Shepherd received a Masters degree (Cum Laude) in Music from Stellenbosch University in 2018 with a scholarship from York University (UK) in collaboration with Stellenbosch's Africa Open Institute for Music, Research and Innovation (AOI).

== Prizes and awards ==
In 2014 he won the Standard Bank Young Artist Award for the genre Jazz. Silwerskerm Film Festival awards for his feature film scores Fiela se kind and Barakat. And an Olivier theatre award for "Waiting for the Sibyl", a co-creation with William Kentridge and Nhlahla Mahlangu. Humanities and social sciences award for his film score Noem my Skollie.
== Discography ==

=== Albums ===
- fineArt (Sheer Sound 2009, with Buddy Wells, Dylan Tabisher, Claude Cozens)
- A Portrait of Home (Sheer Sound 2010, with Shane Cooper, Jonno Sweetman)
- South African History!

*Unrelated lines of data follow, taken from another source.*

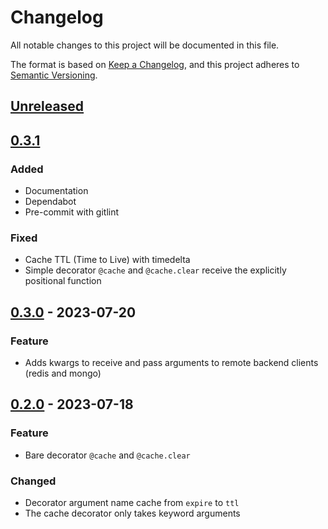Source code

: # Changelog

All notable changes to this project will be documented in this file.

The format is based on [Keep a Changelog](https://keepachangelog.com/en/1.0.0/),
and this project adheres to [Semantic Versioning](https://semver.org/spec/v2.0.0.html).

## [Unreleased]

## [0.3.1]
### Added
- Documentation
- Dependabot
- Pre-commit with gitlint

### Fixed
- Cache TTL (Time to Live) with timedelta
- Simple decorator ``@cache`` and ``@cache.clear`` receive the explicitly positional function

## [0.3.0] - 2023-07-20
### Feature
- Adds kwargs to receive and pass arguments to remote backend clients (redis and mongo)

## [0.2.0] - 2023-07-18
### Feature
- Bare decorator ``@cache`` and ``@cache.clear``

### Changed
- Decorator argument name cache from ``expire`` to ``ttl``
- The cache decorator only takes keyword arguments

[Unreleased]: https://github.com/taconi/cachetoolz/compare/0.3.1...HEAD
[0.3.1]: https://github.com/taconi/cachetoolz/compare/0.3.0...0.3.1
[0.3.0]: https://github.com/taconi/cachetoolz/compare/0.2.0...0.3.0
[0.2.0]: https://github.com/taconi/cachetoolz/releases/tag/0.2.0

X (Sheer Sound 2012)
- Dream State (Sheer Sound 2014, with Shane Cooper, Jonno Sweetman and Buddy Wells)
- Kyle Shepherd, Lionel Loueke, Sound Portraits from Contemporary Africa (Jazzhaus 2017, with Mthunzi Mvubu, Shane Cooper, Jonno Sweetman)
- Into Darkness (2014). Solo in Japan
- After the Night, The Day will Surely Come. (2021) Solo Piano
- A Dance More Sweetly Played (2024, Matsuli Music), with Shane Cooper, Jonno Sweetman as the Kyle Shepherd Trio.